» **Supplied material**:
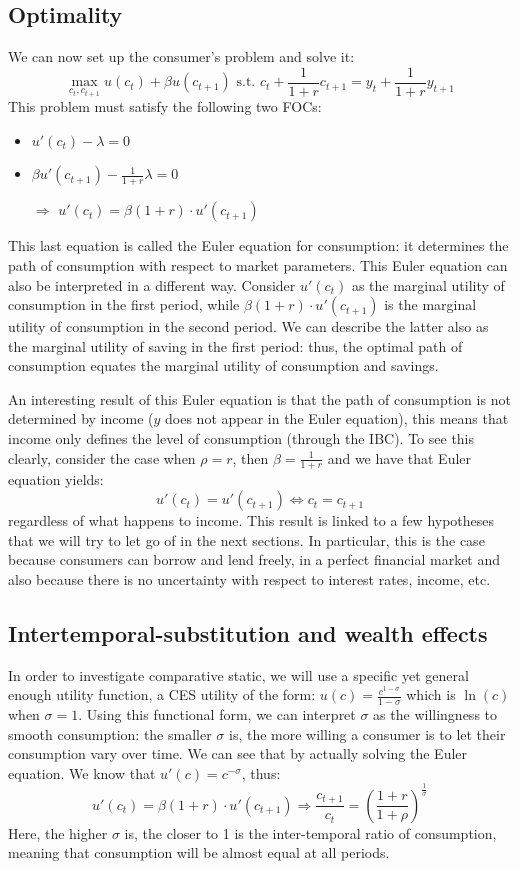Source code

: \documentclass[12pt]{report}
\begin{document}
\subsection{Optimality}

We can now set up the consumer's problem and solve it: $$\max_{c_t, c_{t+1}} u(c_t) + \beta u(c_{t+1})\text{ s.t. } c_t + \frac{1}{1+r}c_{t+1} = y_t + \frac{1}{1+r}y_{t+1} $$ This problem must satisfy the following two FOCs:\begin{itemize}
\item $u'(c_t) - \lambda = 0$
\item $\beta u'(c_{t+1}) - \frac{1}{1+r}\lambda = 0$
\item[$\Rightarrow$] $u'(c_t) = \beta (1 + r) \cdot u'(c_{t+1})$
\end{itemize}

This last equation is called the Euler equation for consumption: it determines the path of consumption with respect to market parameters. This Euler equation can also be interpreted in a different way. Consider $u'(c_t)$ as the marginal utility of consumption in the first period, while $\beta (1 + r) \cdot u'(c_{t+1})$ is the marginal utility of consumption in the second period. We can describe the latter also as the marginal utility of saving in the first period: thus, the optimal path of consumption equates the marginal utility of consumption and savings.

An interesting result of this Euler equation is that the path of consumption is not determined by income ($y$ does not appear in the Euler equation), this means that income only defines the level of consumption (through the IBC). To see this clearly, consider the case when $\rho = r$, then $\beta = \frac{1}{1+r}$ and we have that Euler equation yields: $$u'(c_t) = u'(c_{t+1}) \Leftrightarrow c_t = c_{t+1} $$ regardless of what happens to income. This result is linked to a few hypotheses that we will try to let go of in the next sections. In particular, this is the case because consumers can borrow and lend freely, in a perfect financial market and also because there is no uncertainty with respect to interest rates, income, etc.

\subsection{Intertemporal-substitution and wealth effects}

In order to investigate comparative static, we will use a specific yet general enough utility function, a CES utility of the form: $u(c) = \frac{c^{1-\sigma}}{1-\sigma}$ which is $\ln(c)$ when $\sigma = 1$. Using this functional form, we can interpret $\sigma$ as the willingness to smooth consumption: the smaller $\sigma$ is, the more willing a consumer is to let their consumption vary over time. We can see that by actually solving the Euler equation. We know that $u'(c) = c^{-\sigma}$, thus: $$u'(c_t) = \beta (1 + r) \cdot u'(c_{t+1}) \Rightarrow \frac{c_{t+1}}{c_t} = \left(\frac{1+r}{1+\rho}\right)^{\frac{1}{\sigma}} $$ Here, the higher $\sigma$ is, the closer to 1 is the inter-temporal ratio of consumption, meaning that consumption will be almost equal at all periods.
\end{document}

» **Task statement**: Which of the lines above include the word "lambda"? List those lines.

» **Output**:
\item $u'(c_t) - \lambda = 0$
\item $\beta u'(c_{t+1}) - \frac{1}{1+r}\lambda = 0$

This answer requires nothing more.